Call for Applications (CfA): “Nature, Capitalism, and Film as Decolonial Dialectic” 4th Annual Democratic Practices PhD Seminar, 25-27 Nov in Stockholm

This call has now ended. To check out the final course outline, go to the course webpage DemPrac2019!

Date and venue: 25-27 November 2019 at KTH in Stockholm, Sweden (Just after the Crosscuts Film Festival)

Apply to the 4th Annual PhD Seminar in Democratic Practices. This year on “Nature, Capitalism and Film as Decolonial Dialectic” and combine the seminar with the cutting-edge Crosscuts Film Festival in Stockholm. Open for students, scholars, film-practitioners  and activists. Send your application no later than September 10, 2019, to Henrik Ernstson ( More information below.

The Democratic Practices Annual Seminar series has taken place since 2015 at the University of Cape Town, combining political philosophy and radical democratic theory with an interest in global south urbanization as spaces of inequality and possibility. This year we combine it with the Crosscuts Environmental Humanities Festival for Film & Text (21-24 Nov) to offer a timely opportunity to reflect on how film, as medium and practice, can offer a critical and decolonial practice. The seminar aims to provide tools and concepts to rethink your ongoing research and projects.  

The Seminar will be led by Dr. Henrik Ernstson, political ecologist at The University of Manchester & KTH, Dr. Ashley Bohrer, intersectional feminist from the University of Notre Dame, and Dr. Andrés Fabián Henao Castro, political philosopher from University of Massachusetts Boston. Dr. Jacob von Heland, film-maker and Chief Editor for Crosscuts, will also join.

Venue and host: KTH Environmental Humanities Laboratory, Stockholm. In collaboration with: The Situated Ecologies Platform, The GROWL Research Project, KTH Environmental Humanities Laboratory, and Crosscuts.

Rationale and Aims

This year’s seminar will focus on understanding capitalism in unequal geographies (as in previous years), but also include a critical conversation about film as artistic medium and critical practice. Main questions will be: How does capitalism function in and through its differences across time, space, and social location? How does capitalism interact with and structure gender, race, and sexuality? What use can the critique of capitalism offer for connecting systems of injustice and oppression? How do films and film-making contribute to the performance of that critique? The seminar will unfold through a series of conversations that focus on reading the raced, gendered, and sexualized implications of some of the most crucial structures and concepts of capitalism. 

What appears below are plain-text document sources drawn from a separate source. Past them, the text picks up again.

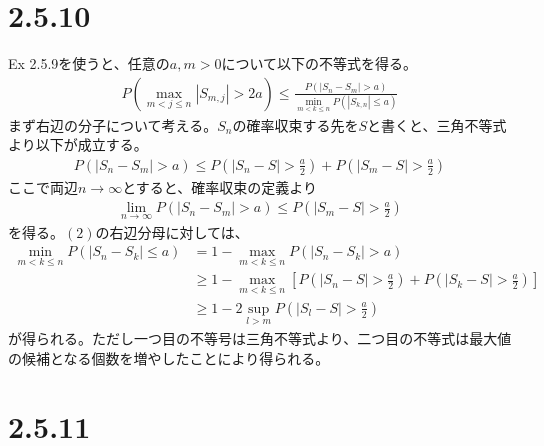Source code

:\documentclass{article}
\begin{document}
\section{2.5.10}
Ex 2.5.9を使うと、任意の$a,m > 0$について以下の不等式を得る。
\begin{align}
	P\left( \max_{m<j\leq n} \left|S_{m,j}\right| > 2a \right) \leq\frac{P\left( \left| S_n -S_m \right| > a \right)}{\min_{m<k \leq n}P\left( \left| S_{k, n} \right| \leq a \right)}
\end{align}
まず右辺の分子について考える。$S_n$の確率収束する先を$S$と書くと、三角不等式より以下が成立する。
\begin{align*}
	P\left( \left| S_n - S_m \right| > a \right) \leq P\left( \left| S_n - S \right| > \frac{a}{2} \right) + P\left( \left| S_m - S \right| > \frac{a}{2} \right)
\end{align*}
ここで両辺$n\to \infty$とすると、確率収束の定義より
\begin{align*}
	\lim_{n\to \infty} P\left( \left| S_n - S_m \right| > a \right) \leq P\left( \left| S_m - S \right| > \frac{a}{2} \right)
\end{align*}
を得る。$(2)$の右辺分母に対しては、
\begin{align*}
	\min_{m<k \leq n}P\left( \left| S_n - S_k \right| \leq a \right) &= 1 - \max_{m<k\leq n} P\left( \left| S_n - S_k \right| > a \right)\\[8pt]
	&\geq 1 - \max_{m<k\leq n} \left[ P\left( \left| S_n - S \right| > \frac{a}{2} \right) + P\left( \left| S_k - S \right| > \frac{a}{2} \right) \right]\\[8pt]
	&\geq 1 - 2 \sup_{l > m} P\left( \left| S_l - S \right| > \frac{a}{2} \right)
\end{align*}
が得られる。ただし一つ目の不等号は三角不等式より、二つ目の不等式は最大値の候補となる個数を増やしたことにより得られる。

\section{2.5.11}
\end{document}
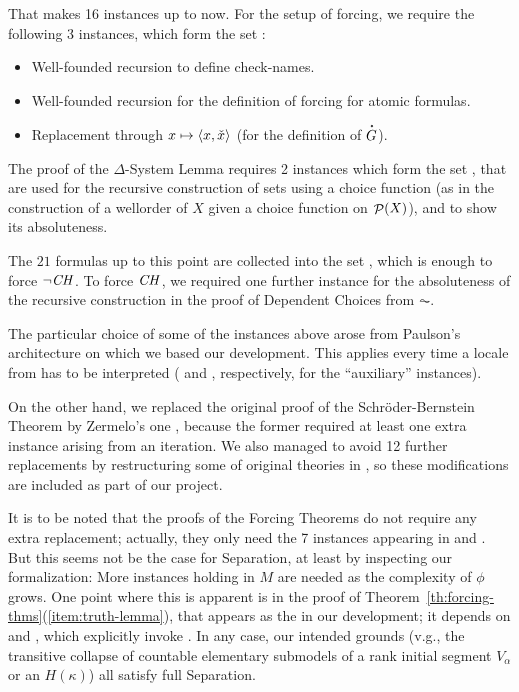 That makes 16 instances up to now. For the setup of forcing, we
require the following 3 instances, which form the set
:
%
\begin{itemize}
\item Well-founded recursion to define check-names.
\item Well-founded recursion for the definition of forcing for atomic formulas.
\item Replacement through $x\mapsto \langle x,\check{x}\rangle$ (for the
  definition of $\punto{G}$).
\end{itemize}
The proof of the $\Delta$-System Lemma requires 2 instances which form the set
, that are
used for the recursive construction of sets using a choice function (as in the
construction of a wellorder of $X$ given a choice function on
$\mathop{\mathcal{P}}(X)$), and to show its absoluteness.

The $21$ formulas up to this point are collected into the set
, which is enough to
force $\neg\mathit{CH}$. To force $\mathit{CH}$, we required one further instance for
the absoluteness of the recursive construction in the proof of
Dependent Choices from $\AC$.
  
The particular choice of some of the instances above arose from
Paulson's architecture on which we based our development.
This applies every time
a locale from  has to be
interpreted ( and
, respectively, for the “auxiliary” instances).

On the other hand, we replaced the original proof of the
Schröder-Bernstein Theorem by Zermelo's one
\cite[Exr. x4.27]{moschovakis1994notes}, because the former required
at least one extra instance
arising from an iteration. We also managed to avoid 12 further
replacements by restructuring some of original theories in
, so these modifications are included as
part of our project.

It is to be noted that the proofs of the Forcing Theorems do not
require any extra replacement; actually, they only need the 7
instances appearing in  and
.  But this seems not be
the case for Separation, at least by inspecting our formalization:
More instances holding in $M$ are needed 
as the complexity of $\phi$ grows. One point where this is apparent is
in the proof of Theorem~\ref{th:forcing-thms}(\ref{item:truth-lemma}),
that appears as the  in our development; it
depends on  and
, which explicitly invoke
. In any case, our intended grounds
(v.g., the transitive collapse of countable elementary submodels of a
rank initial segment $V_\alpha$ or an $H(\kappa)$) all satisfy full
Separation.


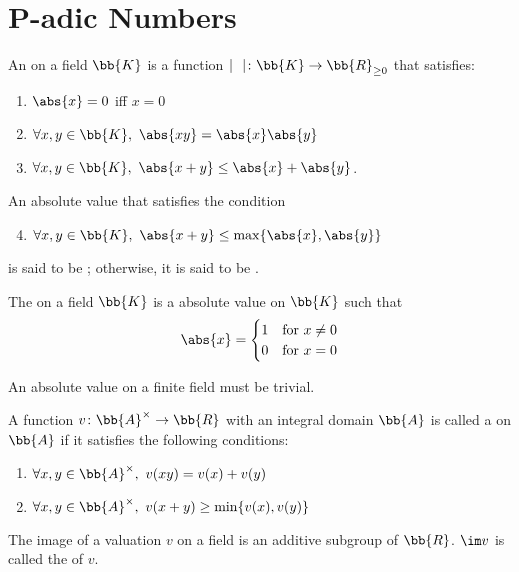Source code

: \section{P-adic Numbers}\cite{gouvea}
An  on a field $\bb{K}$ is a function $\mid \ \ \mid \colon \bb{K} \to \bb{R}_{\ge0}$ that satisfies:
\begin{enumerate}
\item $\abs{x} = 0$ iff $x = 0$
\item $\forall x, y \in \bb{K},\ \abs{xy} = \abs{x}\abs{y}$
\item $\forall x, y \in \bb{K},\ \abs{x+y} \le \abs{x}+\abs{y}$.
\end{enumerate}

An absolute value that satisfies the condition
\begin{enumerate}
\setcounter{enumi}{3}
\item $\forall x, y \in \bb{K},\ \abs{x+y} \le \max \{ \abs{x},\abs{y} \}$
\end{enumerate}
is said to be ; otherwise, it is said to be .

The  on a field $\bb{K}$ is a absolute value on $\bb{K}$ such that
\[
\abs{x} = \begin{cases}
 1 & \text{for}\ x \neq 0 \\
 0 & \text{for}\ x = 0
 \end{cases}
\]

An absolute value on a finite field must be trivial.

A function $v \colon \bb{A}^\times \to \bb{R}$ with an integral domain $\bb{A}$ is called a  on $\bb{A}$ if it satisfies the following conditions:
\begin{enumerate}
\item $\forall x, y \in \bb{A}^\times,\ v(xy) = v(x) + v(y)$
\item $\forall x, y \in \bb{A}^\times,\ v(x+y) \ge \min \{ v(x), v(y) \}$
\end{enumerate}

The image of a valuation $v$ on a field is an additive subgroup of $\bb{R}$. $\im v$ is called the  of $v$.

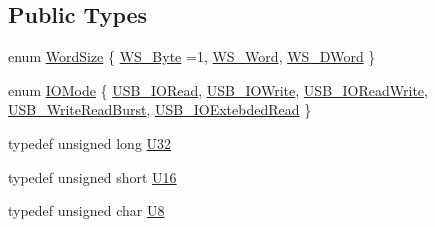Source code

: \subsection*{Public Types}
\begin{DoxyCompactItemize}
\item 
enum \hyperlink{classUsbFTMLInterface_ae0f25daa336091a5acd548aef3e9b4b4}{Word\+Size} \{ \hyperlink{classUsbFTMLInterface_ae0f25daa336091a5acd548aef3e9b4b4a6d1f2c03dd60649290649efd7fb7f57d}{W\+S\+\_\+\+Byte} =1, 
\hyperlink{classUsbFTMLInterface_ae0f25daa336091a5acd548aef3e9b4b4adcfe42e171e84db403d40614f2502f3e}{W\+S\+\_\+\+Word}, 
\hyperlink{classUsbFTMLInterface_ae0f25daa336091a5acd548aef3e9b4b4abff203c40a75d695acbf9190ae2dbe69}{W\+S\+\_\+\+D\+Word}
 \}
\item 
enum \hyperlink{classUsbFTMLInterface_a181227ebb27454964e5b6d185432498d}{I\+O\+Mode} \{ \newline
\hyperlink{classUsbFTMLInterface_a181227ebb27454964e5b6d185432498da71463bc1f4116a7456f7f298d030ecc7}{U\+S\+B\+\_\+\+I\+O\+Read}, 
\hyperlink{classUsbFTMLInterface_a181227ebb27454964e5b6d185432498daa9295e3a8e1c21709afd36f4405b346b}{U\+S\+B\+\_\+\+I\+O\+Write}, 
\hyperlink{classUsbFTMLInterface_a181227ebb27454964e5b6d185432498dae7dbd66b9634d787979e1b081defc297}{U\+S\+B\+\_\+\+I\+O\+Read\+Write}, 
\hyperlink{classUsbFTMLInterface_a181227ebb27454964e5b6d185432498da9c6732d74013c323f7d0346793ea105c}{U\+S\+B\+\_\+\+Write\+Read\+Burst}, 
\newline
\hyperlink{classUsbFTMLInterface_a181227ebb27454964e5b6d185432498dab677684fb0f754cbca04824b202d8ebe}{U\+S\+B\+\_\+\+I\+O\+Extebded\+Read}
 \}
\item 
typedef unsigned long \hyperlink{classUsbFTMLInterface_a142f8ce4b5873c295af8945f3894ae38}{U32}
\item 
typedef unsigned short \hyperlink{classUsbFTMLInterface_a5909beb462dc45c772d6f7ae79312ad7}{U16}
\item 
typedef unsigned char \hyperlink{classUsbFTMLInterface_af7c9f02ee6f59fefa68ef14f90dcbbd8}{U8}
\end{DoxyCompactItemize}
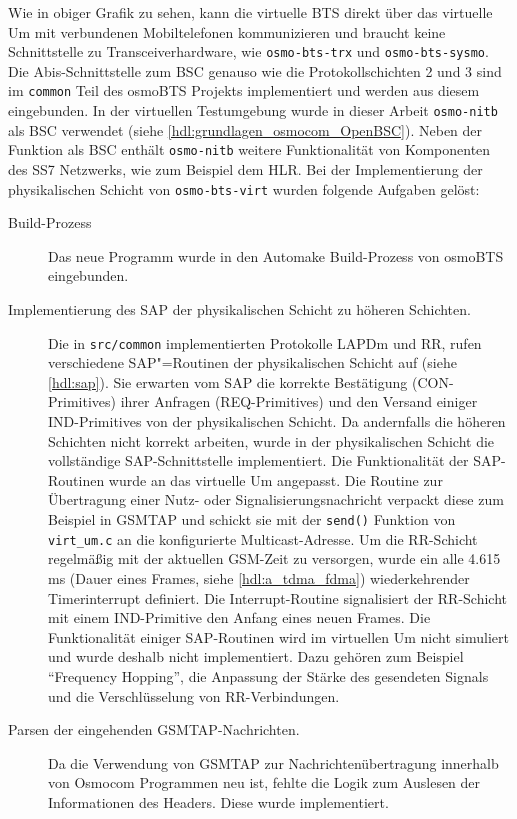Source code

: Wie in obiger Grafik zu sehen, kann die virtuelle \ac{BTS} direkt über das virtuelle \ac{Um} mit verbundenen Mobiltelefonen kommunizieren und braucht keine Schnittstelle zu Transceiverhardware, wie \texttt{osmo-bts-trx} und \texttt{osmo-bts-sysmo}. Die Abis-Schnittstelle zum \ac{BSC} genauso wie die Protokollschichten 2 und 3 sind im \texttt{common} Teil des osmoBTS Projekts implementiert und werden aus diesem eingebunden. In der virtuellen Testumgebung wurde in dieser Arbeit \texttt{osmo-nitb} als \ac{BSC} verwendet (siehe \autoref{hdl:grundlagen_osmocom_OpenBSC}). Neben der Funktion als \ac{BSC} enthält \texttt{osmo-nitb} weitere Funktionalität von Komponenten des \ac{SS7} Netzwerks, wie zum Beispiel dem \ac{HLR}. Bei der Implementierung der physikalischen Schicht von \texttt{osmo-bts-virt} wurden folgende Aufgaben gelöst:
\begin{description}
\item[Build-Prozess] Das neue Programm wurde in den Automake Build-Prozess von osmoBTS eingebunden.
\item[Implementierung des \ac{SAP} der physikalischen Schicht zu höheren Schichten.] Die in \texttt{src/common} implementierten Protokolle \ac{LAPDm} und \ac{RR}, rufen verschiedene \ac{SAP}"=Rou\-tinen der physikalischen Schicht auf (siehe \autoref{hdl:sap}). Sie erwarten vom \ac{SAP} die korrekte Bestätigung (\ac{CON}-Primitives) ihrer Anfragen (\ac{REQ}-Primitives) und den Versand einiger \ac{IND}-Primitives von der physikalischen Schicht. Da andernfalls die höheren Schichten nicht korrekt arbeiten, wurde in der physikalischen Schicht die vollständige \ac{SAP}-Schnittstelle implementiert. Die Funktionalität der \ac{SAP}-Routinen wurde an das virtuelle \ac{Um} angepasst. Die Routine zur Übertragung einer Nutz- oder Signalisierungsnachricht verpackt diese zum Beispiel in \ac{GSMTAP} und schickt sie mit der \texttt{send()} Funktion von \texttt{virt\_um.c} an die konfigurierte Multicast-Adresse. Um die \ac{RR}-Schicht regelmäßig mit der aktuellen \ac{GSM}-Zeit zu versorgen, wurde ein alle 4.615 ms (Dauer eines Frames, siehe \autoref{hdl:a_tdma_fdma}) wiederkehrender Timerinterrupt definiert. Die Interrupt-Routine signalisiert der \ac{RR}-Schicht mit einem \ac{IND}-Primitive den Anfang eines neuen Frames. Die Funktionalität einiger \ac{SAP}-Routinen wird im virtuellen \ac{Um} nicht simuliert und wurde deshalb nicht implementiert. Dazu gehören zum Beispiel "`Frequency Hopping"', die Anpassung der Stärke des gesendeten Signals und die Verschlüsselung von \ac{RR}-Verbindungen.
\item[Parsen der eingehenden \ac{GSMTAP}-Nachrichten.] Da die Verwendung von \ac{GSMTAP} zur Nachrichtenübertragung innerhalb von Osmocom Programmen neu ist, fehlte die Logik zum Auslesen der Informationen des Headers. Diese wurde implementiert.

\end{description}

During the first two days we will focus on primitive accumulation and nature. Dr Ashley Bohrer and Dr. Andrés Henao Castro will frame the seminar. They will facilitate an exploration of both the classical Marxist understanding of these concepts as well as the way in which contemporary thinkers of race, gender, sexuality, and their inter-relations have expanded, revised, and, in the words of Frantz Fanon, ‘stretched’ these concepts in order to speak more directly to the lived experience of oppression. This foregrounds multiple vectors of difference and we ask, for example: What role does the racialization of the body play in the capitalist division of use-value from exchange-value? How is the social alienation of labor differentially experienced across gender differences, and in what ways do different modalities of gender assignation/regulation alienate one’s labor? The readings for each day are chosen to provoke questions about how the concepts of primitive accumulation and nature structure geography, space and the city, tying this to discussions about reproductive labour, settler colonialism, and imperial remains. 

The third day will be devoted to making linkages between the critical framework we have elaborated during the first two days and the possibilities of film and cinema as a practice of decolonial dialectic and critique. Dr. Jacob von Heland, Chief Editor of Crosscuts, will join Dr. Henrik Ernstson to frame the seminar. We will watch a film together and pair this with discussions and impressions from Crosscuts. In particular we will focus on the work of postcolonial filmmaker and writer Trinh T. Minh-ha who is giving a keynote address at Crosscuts. We will go to Filmhuset in Stockholm where a retrospective of her films are given between November 24-29 and watch one of her films (free admission). In the seminar we will link the experience of watching the film with the chosen texts to elaborate how film and text relate to each other as critical practice. Jacob and Henrik will also draw upon their experiences of developing a film-based critical practice in the environmental humanities (including their cinematic ethnography “One Table Two Elephants” (84 minutes, 2018, CPH-DOX) and upcoming “Provincializing Malfeasance”) and efforts of developing a peer-review publication format for film-based research, the Annals of Crosscuts. While it is not necessary to attend Crosscuts, we recommend that you take the opportunity, which includes keynotes by Trinh T. Minh-ha and Saskia Sassen, and the film “Badiou” by the Kalyan brothers. As a participant you will have free admission to Crosscuts. 

Photo: Mark Standley.

Across the three days, we hope to create a space for reflection and discussion on how differences produced and constitutive of capitalism feed off each other to produce forms of oppression. We do this to help historicize a mode of production, demarcate beginnings, imagine ruptures and emancipatory imaginaries. The space will be a chance to rethink foundational aspects of your research, studies and projects.

How to Apply

To apply, please send an email to no later than September 10th, 2019. The subject of the email should say: “Application 2019 Democratic Practices Seminar.” The email should include: your short CV and a 1-page description of your motivation to attend this year’s Seminar and how you imagine it can contribute to your research agenda. Selected participants will be notified by September 20th, and you are expected to confirm your participation in the Seminar no later than October 1st.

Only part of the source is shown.